Since its very beginning, the Society of Jesus has recognized the importance of recordkeeping and has long maintained archives to chronicle their history and assist in governance. The new Jesuit Archives & Research Center (JARC), which opened in St. Louis on April 25, 2018, will serve as a central repository for hundreds of thousands of documents, letters, photographs and objects, which combine to tell the story of the Society of Jesus in the United States.
The new archive brings together in one place the collections of Jesuit provinces from around the country. This building is an exciting and bold initiative to create a new central repository for the collective knowledge, shared wisdom and unique beauty of the archival materials that tell not only a Jesuit story, but also the story of Catholic life in America. The history of faith and the stories of individuals and communities who demonstrated their belief in the cross of Jesus, is a living legacy told through the collection.
The Jesuit Archives and Research Center is a visionary opportunity to preserve the history of the Jesuits in the United States. Jesuit leaders and donors from around the nation have made an enduring and faithful commitment to this project.

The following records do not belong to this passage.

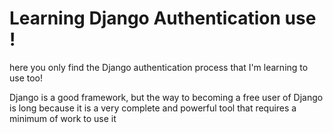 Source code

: # Learning Django Authentication use !

here you only find the Django authentication process that I'm learning to use too!

Django is a good framework, but the way to becoming a free user of Django is long because it is a very complete and powerful tool that requires a minimum of work to use it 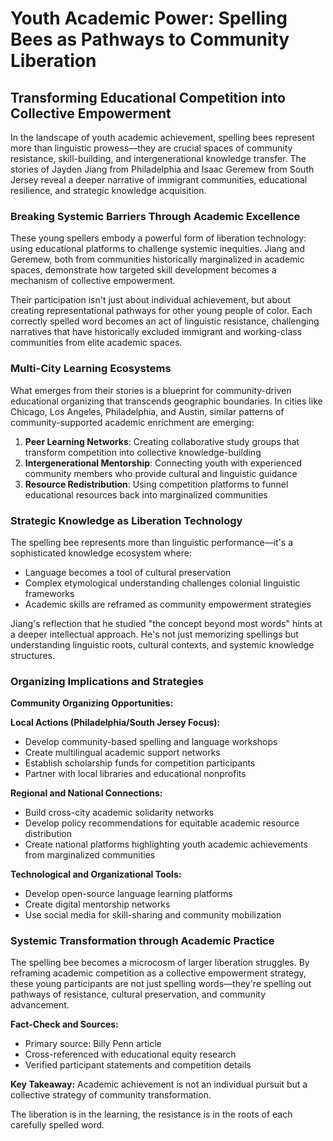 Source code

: # Youth Academic Power: Spelling Bees as Pathways to Community Liberation

## Transforming Educational Competition into Collective Empowerment

In the landscape of youth academic achievement, spelling bees represent more than linguistic prowess—they are crucial spaces of community resistance, skill-building, and intergenerational knowledge transfer. The stories of Jayden Jiang from Philadelphia and Isaac Geremew from South Jersey reveal a deeper narrative of immigrant communities, educational resilience, and strategic knowledge acquisition.

### Breaking Systemic Barriers Through Academic Excellence

These young spellers embody a powerful form of liberation technology: using educational platforms to challenge systemic inequities. Jiang and Geremew, both from communities historically marginalized in academic spaces, demonstrate how targeted skill development becomes a mechanism of collective empowerment.

Their participation isn't just about individual achievement, but about creating representational pathways for other young people of color. Each correctly spelled word becomes an act of linguistic resistance, challenging narratives that have historically excluded immigrant and working-class communities from elite academic spaces.

### Multi-City Learning Ecosystems

What emerges from their stories is a blueprint for community-driven educational organizing that transcends geographic boundaries. In cities like Chicago, Los Angeles, Philadelphia, and Austin, similar patterns of community-supported academic enrichment are emerging:

1. **Peer Learning Networks**: Creating collaborative study groups that transform competition into collective knowledge-building
2. **Intergenerational Mentorship**: Connecting youth with experienced community members who provide cultural and linguistic guidance
3. **Resource Redistribution**: Using competition platforms to funnel educational resources back into marginalized communities

### Strategic Knowledge as Liberation Technology

The spelling bee represents more than linguistic performance—it's a sophisticated knowledge ecosystem where:
- Language becomes a tool of cultural preservation
- Complex etymological understanding challenges colonial linguistic frameworks
- Academic skills are reframed as community empowerment strategies

Jiang's reflection that he studied "the concept beyond most words" hints at a deeper intellectual approach. He's not just memorizing spellings but understanding linguistic roots, cultural contexts, and systemic knowledge structures.

### Organizing Implications and Strategies

**Community Organizing Opportunities:**

**Local Actions (Philadelphia/South Jersey Focus):**
- Develop community-based spelling and language workshops
- Create multilingual academic support networks
- Establish scholarship funds for competition participants
- Partner with local libraries and educational nonprofits

**Regional and National Connections:**
- Build cross-city academic solidarity networks
- Develop policy recommendations for equitable academic resource distribution
- Create national platforms highlighting youth academic achievements from marginalized communities

**Technological and Organizational Tools:**
- Develop open-source language learning platforms
- Create digital mentorship networks
- Use social media for skill-sharing and community mobilization

### Systemic Transformation through Academic Practice

The spelling bee becomes a microcosm of larger liberation struggles. By reframing academic competition as a collective empowerment strategy, these young participants are not just spelling words—they're spelling out pathways of resistance, cultural preservation, and community advancement.

**Fact-Check and Sources:**
- Primary source: Billy Penn article
- Cross-referenced with educational equity research
- Verified participant statements and competition details

**Key Takeaway:** Academic achievement is not an individual pursuit but a collective strategy of community transformation.

The liberation is in the learning, the resistance is in the roots of each carefully spelled word. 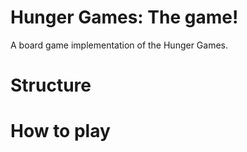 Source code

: # Hunger Games: The game!

A board game implementation of the Hunger Games.

# Structure

<!-- TODO -->

# How to play

<!-- TODO --> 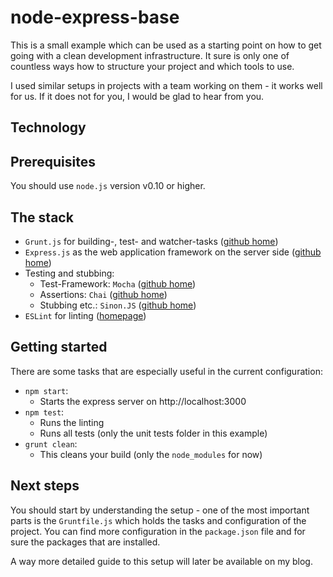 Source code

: node-express-base
=================
This is a small example which can be used as a starting point on how to get
going with a clean development infrastructure. It sure is only one of countless
ways how to structure your project and which tools to use.

I used similar setups in projects with a team working on them - it works well
for us. If it does not for you, I would be glad to hear from you.

Technology
----------

## Prerequisites
You should use `node.js` version v0.10 or higher.

## The stack
- `Grunt.js` for building-, test- and watcher-tasks ([github home](https://github.com/gruntjs/grunt))
- `Express.js` as the web application framework on the server side ([github home](https://github.com/visionmedia/express))
- Testing and stubbing:
  - Test-Framework: `Mocha` ([github home](https://github.com/visionmedia/mocha))
  - Assertions: `Chai` ([github home](https://github.com/chaijs/chai))
  - Stubbing etc.: `Sinon.JS` ([github home](https://github.com/cjohansen/Sinon.JS))
- `ESLint` for linting ([homepage](http://eslint.org/))

Getting started
----------------
There are some tasks that are especially useful in the current configuration:
- `npm start`:
  - Starts the express server on http://localhost:3000
- `npm test`:
  - Runs the linting
  - Runs all tests (only the unit tests folder in this example)
- `grunt clean`:
  - This cleans your build (only the `node_modules` for now)

Next steps
----------
You should start by understanding the setup - one of the most important parts
is the `Gruntfile.js` which holds the tasks and configuration of the project. You
can find more configuration in the `package.json` file and for sure the packages
that are installed.

A way more detailed guide to this setup will later be available on my blog.
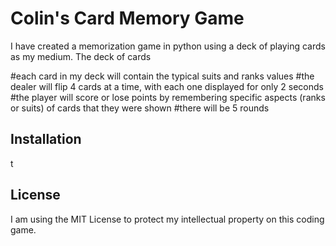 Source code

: # Colin's Card Memory Game

I have created a memorization game in python using a deck of playing cards as my medium. The deck of cards 

#each card in my deck will contain the typical suits and ranks values
#the dealer will flip 4 cards at a time, with each one displayed for only 2 seconds
#the player will score or lose points by remembering specific aspects (ranks or suits) of cards that they were shown
#there will be 5 rounds

## Installation

t

## License

I am using the MIT License to protect my intellectual property on this coding game.  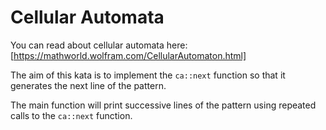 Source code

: # Cellular Automata

You can read about cellular automata here: [https://mathworld.wolfram.com/CellularAutomaton.html]

The aim of this kata is to implement the `ca::next` function  so that it generates the next line of the pattern.

The main function will print successive lines of the pattern using repeated calls to the `ca::next` function.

A capital campaign is going on now to fund the construction of the Jesuit Archives & Research Center (JARC). We invite all friends of the Jesuits to consider supporting this important project. From the days of St. Ignatius begging in the streets of Paris, Jesuits have always relied on the generosity of the people who support our mission.
Our donors make possible our important works of education, scholarship, prayer, sacrament and service.
Your help will allow the Society of Jesus to preserve, catalogue and share its historical resources with patrons from around the world.
To learn more about the Jesuit Archives & Research Center, email UCSAdvancement@Jesuits.org or call 800-325-9924.
The new archive is so much more than a storage vault. It will be a research center, a meeting space and an educational facility with exhibition areas for the public. The facility will play an essential role in encouraging ongoing scholarship and education about history and will help meet the challenge of housing and administering the vast collection.